== Input material ==

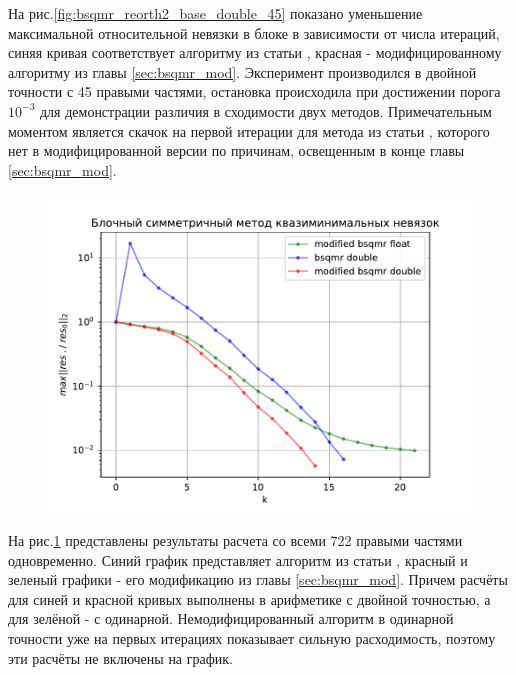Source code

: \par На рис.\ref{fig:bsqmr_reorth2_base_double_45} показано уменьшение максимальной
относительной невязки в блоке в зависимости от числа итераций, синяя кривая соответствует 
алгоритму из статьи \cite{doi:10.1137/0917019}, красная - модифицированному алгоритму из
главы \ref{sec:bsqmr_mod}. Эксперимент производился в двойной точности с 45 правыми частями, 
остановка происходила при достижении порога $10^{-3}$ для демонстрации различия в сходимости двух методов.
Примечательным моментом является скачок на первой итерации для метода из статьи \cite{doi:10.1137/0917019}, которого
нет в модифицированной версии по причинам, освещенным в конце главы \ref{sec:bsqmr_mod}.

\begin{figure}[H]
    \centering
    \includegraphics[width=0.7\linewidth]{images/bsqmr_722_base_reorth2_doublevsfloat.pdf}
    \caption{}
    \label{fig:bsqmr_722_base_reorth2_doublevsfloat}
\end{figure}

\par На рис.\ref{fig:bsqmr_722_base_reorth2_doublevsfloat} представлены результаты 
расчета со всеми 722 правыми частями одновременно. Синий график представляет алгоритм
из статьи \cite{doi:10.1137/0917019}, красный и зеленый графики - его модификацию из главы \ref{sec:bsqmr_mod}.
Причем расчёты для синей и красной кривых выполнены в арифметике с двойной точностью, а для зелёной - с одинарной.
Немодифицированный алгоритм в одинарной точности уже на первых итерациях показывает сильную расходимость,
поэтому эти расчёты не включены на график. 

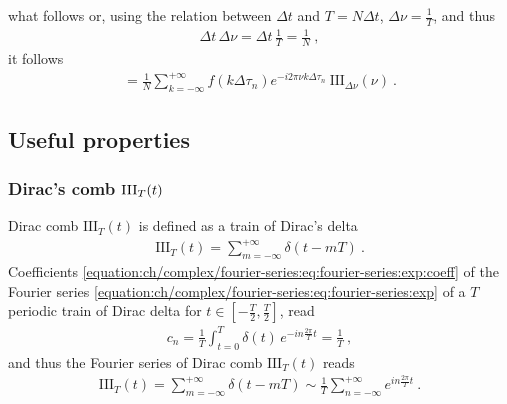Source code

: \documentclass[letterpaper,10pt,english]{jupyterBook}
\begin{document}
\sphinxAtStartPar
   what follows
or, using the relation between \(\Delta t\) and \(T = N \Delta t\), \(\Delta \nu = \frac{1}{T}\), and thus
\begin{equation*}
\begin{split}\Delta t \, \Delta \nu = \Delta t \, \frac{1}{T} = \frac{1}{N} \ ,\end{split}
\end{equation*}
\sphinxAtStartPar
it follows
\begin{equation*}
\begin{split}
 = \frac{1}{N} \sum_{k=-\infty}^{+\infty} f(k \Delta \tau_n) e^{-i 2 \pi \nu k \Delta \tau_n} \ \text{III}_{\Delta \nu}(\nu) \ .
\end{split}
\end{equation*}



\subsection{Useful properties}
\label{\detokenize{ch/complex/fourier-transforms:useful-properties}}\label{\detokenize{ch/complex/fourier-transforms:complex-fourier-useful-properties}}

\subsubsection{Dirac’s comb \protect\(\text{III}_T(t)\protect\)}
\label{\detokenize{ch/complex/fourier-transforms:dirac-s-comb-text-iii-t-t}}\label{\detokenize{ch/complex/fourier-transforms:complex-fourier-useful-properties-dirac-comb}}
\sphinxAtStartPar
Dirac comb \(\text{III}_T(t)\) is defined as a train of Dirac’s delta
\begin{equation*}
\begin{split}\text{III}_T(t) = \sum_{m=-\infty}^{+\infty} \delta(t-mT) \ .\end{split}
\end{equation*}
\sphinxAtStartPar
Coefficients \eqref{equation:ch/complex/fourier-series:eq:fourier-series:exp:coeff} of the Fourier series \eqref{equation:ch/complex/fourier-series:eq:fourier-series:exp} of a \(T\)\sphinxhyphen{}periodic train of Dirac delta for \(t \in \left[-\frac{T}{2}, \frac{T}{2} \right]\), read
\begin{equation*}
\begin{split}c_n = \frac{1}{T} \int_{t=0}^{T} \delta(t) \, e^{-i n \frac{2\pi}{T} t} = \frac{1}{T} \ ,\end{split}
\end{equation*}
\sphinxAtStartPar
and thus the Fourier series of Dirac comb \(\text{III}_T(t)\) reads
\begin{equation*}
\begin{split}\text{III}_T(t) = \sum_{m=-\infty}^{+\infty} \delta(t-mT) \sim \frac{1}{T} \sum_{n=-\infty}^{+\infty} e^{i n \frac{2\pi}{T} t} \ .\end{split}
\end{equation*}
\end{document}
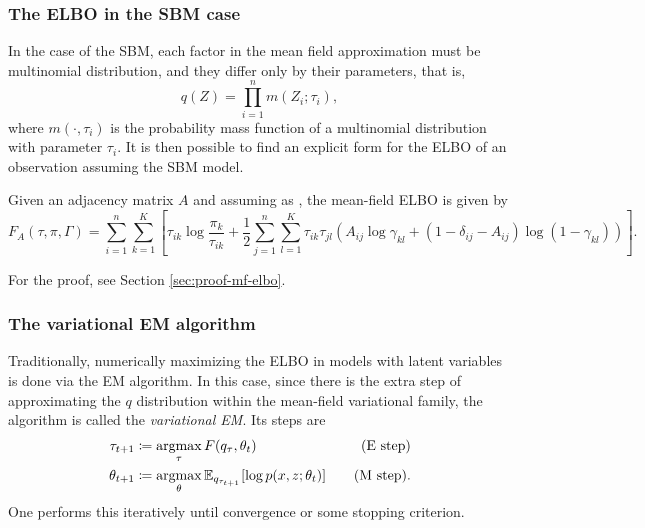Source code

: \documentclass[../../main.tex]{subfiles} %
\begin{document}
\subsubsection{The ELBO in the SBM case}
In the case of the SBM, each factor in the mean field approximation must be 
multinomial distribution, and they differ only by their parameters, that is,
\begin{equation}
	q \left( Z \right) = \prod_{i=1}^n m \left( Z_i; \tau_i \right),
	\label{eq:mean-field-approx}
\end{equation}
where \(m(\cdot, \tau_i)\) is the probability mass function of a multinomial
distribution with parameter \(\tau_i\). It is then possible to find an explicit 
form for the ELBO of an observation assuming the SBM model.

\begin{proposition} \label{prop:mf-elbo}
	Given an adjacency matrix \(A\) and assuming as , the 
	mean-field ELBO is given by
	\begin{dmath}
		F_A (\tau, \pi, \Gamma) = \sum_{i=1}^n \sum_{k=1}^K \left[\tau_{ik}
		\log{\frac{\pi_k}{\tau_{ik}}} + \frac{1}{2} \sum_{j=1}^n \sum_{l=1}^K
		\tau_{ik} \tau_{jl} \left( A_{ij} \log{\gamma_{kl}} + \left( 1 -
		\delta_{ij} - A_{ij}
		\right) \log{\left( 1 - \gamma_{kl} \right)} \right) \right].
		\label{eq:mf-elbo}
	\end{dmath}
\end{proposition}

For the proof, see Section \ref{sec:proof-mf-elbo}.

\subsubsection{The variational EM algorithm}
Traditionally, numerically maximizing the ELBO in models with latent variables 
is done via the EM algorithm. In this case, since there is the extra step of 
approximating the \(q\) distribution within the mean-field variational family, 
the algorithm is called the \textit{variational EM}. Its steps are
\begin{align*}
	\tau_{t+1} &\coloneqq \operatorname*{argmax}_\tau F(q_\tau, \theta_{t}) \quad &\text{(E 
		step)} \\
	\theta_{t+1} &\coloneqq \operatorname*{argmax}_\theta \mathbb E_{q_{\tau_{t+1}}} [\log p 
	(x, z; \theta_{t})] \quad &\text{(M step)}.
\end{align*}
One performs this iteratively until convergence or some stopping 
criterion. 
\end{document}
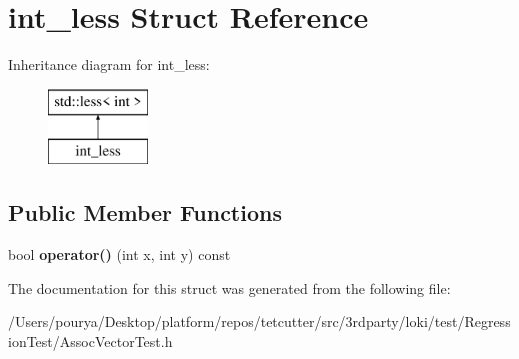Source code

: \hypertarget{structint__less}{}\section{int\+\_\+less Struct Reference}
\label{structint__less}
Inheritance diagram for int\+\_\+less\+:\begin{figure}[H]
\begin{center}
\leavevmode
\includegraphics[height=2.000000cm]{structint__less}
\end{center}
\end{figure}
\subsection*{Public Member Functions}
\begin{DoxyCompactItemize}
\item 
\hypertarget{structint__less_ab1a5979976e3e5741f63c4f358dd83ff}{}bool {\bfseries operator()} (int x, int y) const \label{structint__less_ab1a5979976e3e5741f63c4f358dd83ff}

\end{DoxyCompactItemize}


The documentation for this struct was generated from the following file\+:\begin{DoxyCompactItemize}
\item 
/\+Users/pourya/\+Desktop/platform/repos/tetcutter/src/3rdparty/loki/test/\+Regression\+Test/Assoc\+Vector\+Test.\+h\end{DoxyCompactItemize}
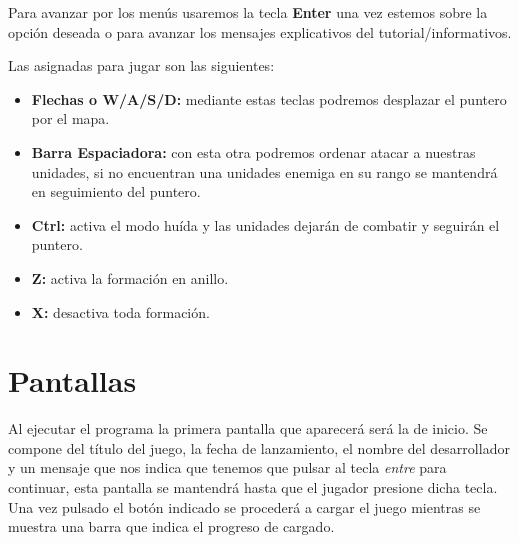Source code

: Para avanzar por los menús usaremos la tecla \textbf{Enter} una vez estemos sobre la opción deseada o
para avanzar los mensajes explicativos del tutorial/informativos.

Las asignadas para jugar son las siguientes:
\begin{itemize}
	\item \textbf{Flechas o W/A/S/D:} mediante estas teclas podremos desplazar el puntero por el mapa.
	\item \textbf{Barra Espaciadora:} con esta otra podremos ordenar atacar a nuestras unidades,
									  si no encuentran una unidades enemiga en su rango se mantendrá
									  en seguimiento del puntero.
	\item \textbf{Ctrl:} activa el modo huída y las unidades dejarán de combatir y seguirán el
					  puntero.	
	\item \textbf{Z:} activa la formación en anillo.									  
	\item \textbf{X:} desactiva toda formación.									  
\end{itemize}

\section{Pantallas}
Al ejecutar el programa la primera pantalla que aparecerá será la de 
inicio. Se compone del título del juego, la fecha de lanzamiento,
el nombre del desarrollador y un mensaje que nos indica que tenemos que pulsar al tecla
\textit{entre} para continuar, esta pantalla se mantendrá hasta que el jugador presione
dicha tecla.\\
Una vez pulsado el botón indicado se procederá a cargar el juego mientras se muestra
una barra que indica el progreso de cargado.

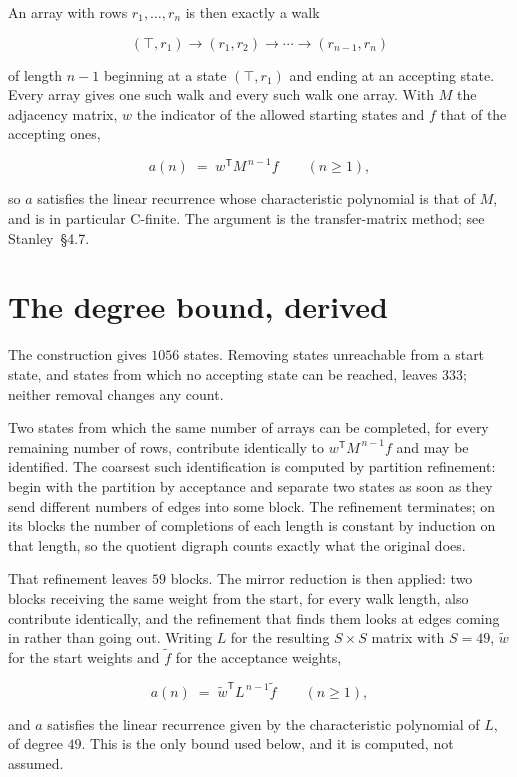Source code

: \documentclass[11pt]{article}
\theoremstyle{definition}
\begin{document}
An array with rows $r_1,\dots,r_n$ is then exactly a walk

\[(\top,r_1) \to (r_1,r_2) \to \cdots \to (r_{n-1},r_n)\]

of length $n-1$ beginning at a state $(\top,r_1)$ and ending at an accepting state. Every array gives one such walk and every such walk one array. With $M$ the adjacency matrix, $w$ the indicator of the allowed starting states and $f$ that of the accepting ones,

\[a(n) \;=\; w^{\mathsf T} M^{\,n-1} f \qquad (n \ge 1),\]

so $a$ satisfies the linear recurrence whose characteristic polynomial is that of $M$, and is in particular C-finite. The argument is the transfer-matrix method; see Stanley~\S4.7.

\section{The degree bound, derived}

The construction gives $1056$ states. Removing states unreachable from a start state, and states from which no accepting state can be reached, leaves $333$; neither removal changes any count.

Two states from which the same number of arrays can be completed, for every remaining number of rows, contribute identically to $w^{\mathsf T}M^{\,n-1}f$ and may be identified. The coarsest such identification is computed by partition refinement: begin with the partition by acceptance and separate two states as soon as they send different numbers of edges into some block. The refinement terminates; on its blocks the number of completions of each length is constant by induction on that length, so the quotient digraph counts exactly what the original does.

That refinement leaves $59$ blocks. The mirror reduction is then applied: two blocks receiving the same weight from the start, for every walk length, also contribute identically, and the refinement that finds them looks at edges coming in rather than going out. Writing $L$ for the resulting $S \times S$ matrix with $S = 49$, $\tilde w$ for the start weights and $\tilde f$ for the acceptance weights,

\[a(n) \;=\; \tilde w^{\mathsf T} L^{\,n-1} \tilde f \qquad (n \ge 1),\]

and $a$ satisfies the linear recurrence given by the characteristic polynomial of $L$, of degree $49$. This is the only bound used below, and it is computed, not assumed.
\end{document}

===

-- Exercise --
Give again, word for word, every line from the top of the entries above to the line holding "Эксперимент производился в", both included. Leave the pictures out.

-- Reply to the task --
Source code

: \par На рис.\ref{fig:bsqmr_reorth2_base_double_45} показано уменьшение максимальной
относительной невязки в блоке в зависимости от числа итераций, синяя кривая соответствует 
алгоритму из статьи \cite{doi:10.1137/0917019}, красная - модифицированному алгоритму из
главы \ref{sec:bsqmr_mod}. Эксперимент производился в двойной точности с 45 правыми частями, 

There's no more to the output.